*** Opening RECORDS SHOWN ***
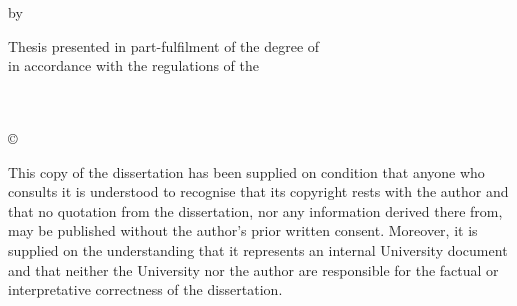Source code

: \thispagestyle{empty}
\vskip 3cm
\begin{center}
    {\Huge\bfseries\sf \mytitle \par}
    \vskip 0.5cm
    \sf by
    \vskip 0.5cm
    \large \sf \authorname \\
    \sf \authornumber
\end{center}

\begin{center}
	\large \sf Thesis presented in part-fulfilment of the degree of \degname \\ in accordance with the regulations of the \univname
\end{center}

\vskip 3cm

\begin{minipage}{0.4\textwidth}
\begin{flushleft} 
\large \sf 
\depname \\
\univname \\
\univaddr
\vskip 0.5cm
\copyright~\mydate~\authorname
\end{flushleft}
\end{minipage}


\begin{minipage}{\textwidth}
\begin{flushleft}
\sf This copy of the dissertation has been supplied on condition that anyone who consults it is understood to recognise that its copyright rests with the author and that no quotation from the dissertation, nor any information derived there from, may be published without the author's prior written consent. Moreover, it is supplied on the understanding that it represents an internal University document and that neither the University nor the author are responsible for the factual or interpretative correctness of the dissertation.
\end{flushleft}
\end{minipage}

\vfill

\newpage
*** Closing RECORDS SHOWN ***
**PROMPT**. Which lines in the data above hold the word "with"? Return each of them.

**EXERCISE SOLUTION**.
	\large \sf Thesis presented in part-fulfilment of the degree of \degname \\ in accordance with the regulations of the \univname
\sf This copy of the dissertation has been supplied on condition that anyone who consults it is understood to recognise that its copyright rests with the author and that no quotation from the dissertation, nor any information derived there from, may be published without the author's prior written consent. Moreover, it is supplied on the understanding that it represents an internal University document and that neither the University nor the author are responsible for the factual or interpretative correctness of the dissertation.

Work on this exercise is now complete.